}

Sunday, October 27, 2019

The rollercoaster

It’s common to describe times when we face a lot of challenges as a rollercoaster, with the varying speed and velocity, along with sudden changes and unexpected hills and valleys that implies. But the rollercoaster metaphor isn’t really applicable to bad times, because when we choose to ride an actual rollercoaster it’s because we expect it to be fun, thrilling, exciting—positive, in other words. So, the word “rollercoaster” hardly seems appropriate for what I’m going through.

And yet, this has certainly been a rollercoaster.

On Friday, for example, my ride suddenly went downhill fast and hit a low point that curved around a bend sharply. At that moment, all I could think of was calling a halt to everything because I just couldn’t cope. I should have known that I was in for a bad patch: The night before I was crying as I was tidying the kitchen before I went to bed, but I didn’t stop the tidying because I had too much to do. Friday morning, I had a similar thing happen.

As that rollercoaster was careening around the sharp curve on Friday, I thought to myself, “why am I feeling this way all the sudden?” I thought about it, and how I actually DO want to keep moving forward, and then I realised the actual problem is that getting this house ready to sell, the decluttering in particular, is daunting. Extremely daunting, in fact. I decided that the main issue is that it’s kind of embarrassing how much there is to go through, and, more specifically, that I’m not really going to do that: I’m going to just pack things up and go through it later, when I’m in my new house (whatever that may be). I just don’t have the emotional or intellectual room to do otherwise.

I also knew I shouldn’t be so hard on myself. In Nigel’s last days, he said that he wanted to live long enough to get rid of all his “toys”—the various computer and technical projects he was working on (including four 3-D printers he’d built or was building). Many of his projects are unfinished, and figuring out how to box it all up will be a challenge.

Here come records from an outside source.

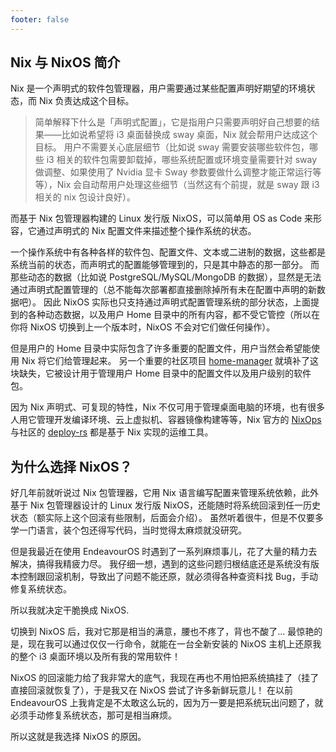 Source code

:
 ```yaml
---
footer: false
---
```


## Nix 与 NixOS 简介

Nix 是一个声明式的软件包管理器，用户需要通过某些配置声明好期望的环境状态，而 Nix 负责达成这个目标。

> 简单解释下什么是「声明式配置」，它是指用户只需要声明好自己想要的结果——比如说希望将 i3 桌面替换成 sway 桌面，Nix 就会帮用户达成这个目标。
> 用户不需要关心底层细节（比如说 sway 需要安装哪些软件包，哪些 i3 相关的软件包需要卸载掉，哪些系统配置或环境变量需要针对 sway 做调整、如果使用了 Nvidia 显卡 Sway 参数要做什么调整才能正常运行等等），Nix 会自动帮用户处理这些细节（当然这有个前提，就是 sway 跟 i3 相关的 nix 包设计良好）。

而基于 Nix 包管理器构建的 Linux 发行版 NixOS，可以简单用 OS as Code 来形容，它通过声明式的 Nix 配置文件来描述整个操作系统的状态。

一个操作系统中有各种各样的软件包、配置文件、文本或二进制的数据，这些都是系统当前的状态，而声明式的配置能够管理到的，只是其中静态的那一部分。
而那些动态的数据（比如说 PostgreSQL/MySQL/MongoDB 的数据），显然是无法通过声明式配置管理的（总不能每次部署都直接删除掉所有未在配置中声明的新数据吧）。
因此 NixOS 实际也只支持通过声明式配置管理系统的部分状态，上面提到的各种动态数据，以及用户 Home 目录中的所有内容，都不受它管控（所以在你将 NixOS 切换到上一个版本时，NixOS 不会对它们做任何操作）。

但是用户的 Home 目录中实际包含了许多重要的配置文件，用户当然会希望能使用 Nix 将它们给管理起来。
另一个重要的社区项目 [home-manager](https://github.com/nix-community/home-manager) 就填补了这块缺失，它被设计用于管理用户 Home 目录中的配置文件以及用户级别的软件包。

因为 Nix 声明式、可复现的特性，Nix 不仅可用于管理桌面电脑的环境，也有很多人用它管理开发编译环境、云上虚拟机、容器镜像构建等等，Nix 官方的 [NixOps](https://github.com/NixOS/nixops) 与社区的 [deploy-rs](https://github.com/serokell/deploy-rs) 都是基于 Nix 实现的运维工具。



## 为什么选择 NixOS？

好几年前就听说过 Nix 包管理器，它用 Nix 语言编写配置来管理系统依赖，此外基于 Nix 包管理器设计的 Linux 发行版 NixOS，还能随时将系统回滚到任一历史状态（额实际上这个回滚有些限制，后面会介绍）。 虽然听着很牛，但是不仅要多学一门语言，装个包还得写代码，当时觉得太麻烦就没研究。

但是我最近在使用 EndeavourOS 时遇到了一系列麻烦事儿，花了大量的精力去解决，搞得我精疲力尽。
我仔细一想，遇到的这些问题归根结底还是系统没有版本控制跟回滚机制，导致出了问题不能还原，就必须得各种查资料找 Bug，手动修复系统状态。

所以我就决定干脆换成 NixOS.

切换到 NixOS 后，我对它那是相当的满意，腰也不疼了，背也不酸了...
最惊艳的是，现在我可以通过仅仅一行命令，就能在一台全新安装的 NixOS 主机上还原我的整个 i3 桌面环境以及所有我的常用软件！

NixOS 的回滚能力给了我非常大的底气，我现在再也不用怕把系统搞挂了（挂了直接回滚就恢复了），于是我又在 NixOS 尝试了许多新鲜玩意儿！
在以前 EndeavourOS 上我肯定是不太敢这么玩的，因为万一要是把系统玩出问题了，就必须手动修复系统状态，那可是相当麻烦。

所以这就是我选择 NixOS 的原因。
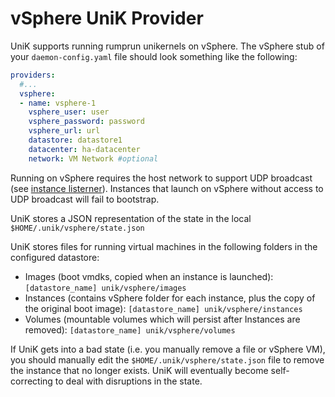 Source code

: # vSphere UniK Provider

UniK supports running rumprun unikernels on vSphere.
The vSphere stub of your `daemon-config.yaml` file should look something like the following:
```yaml
providers:
  #...
  vsphere:
  - name: vsphere-1
    vsphere_user: user
    vsphere_password: password
    vsphere_url: url
    datastore: datastore1
    datacenter: ha-datacenter
    network: VM Network #optional
```

Running on vSphere requires the host network to support UDP broadcast (see [instance listerner](../instance_listener.md)). Instances that launch on vSphere without access to UDP broadcast will fail to bootstrap.

UniK stores a JSON representation of the state in the local `$HOME/.unik/vsphere/state.json`

UniK stores files for running virtual machines in the following folders in the configured datastore:
* Images (boot vmdks, copied when an instance is launched): `[datastore_name] unik/vsphere/images`
* Instances (contains vSphere folder for each instance, plus the copy of the original boot image): `[datastore_name] unik/vsphere/instances`
* Volumes (mountable volumes which will persist after Instances are removed): `[datastore_name] unik/vsphere/volumes`

If UniK gets into a bad state (i.e. you manually remove a file or vSphere VM), you should manually edit the `$HOME/.unik/vsphere/state.json` file to remove the instance that no longer exists. UniK will eventually become self-correcting to deal with disruptions in the state.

Nigel didn’t want me to have to deal with all that, but as things worked out, I do have to. I thought that I was embarrassed because I felt I “should” go through the stuff when, for a whole lot of reasons, I’m not ready to.

I’ve come to realise that it was wasn’t actually embarrassment as such, that was just how I perceived it. Instead, the real issue, and the reason boxing it all up affects me, is that the stuff Nigel left behind is stuff that is more “him” than almost anything else in the house because they reflect his interests, his passions, things he enjoyed working on—in a sense, they are actually him.

Part of why I worked this out was that I wasn’t embarrassed about getting help with the gardens, even though they were my responsibility and, technically, my “fault” that they got out of control. But that’s just it, I thought: That was in my control, and I knew I needed help to deal with it (besides, there were reasons things got out of control, including taking care of Nigel). The reality, though, or the additional one, maybe, is that those gardens never reflected either of us—they were just things to be maintained.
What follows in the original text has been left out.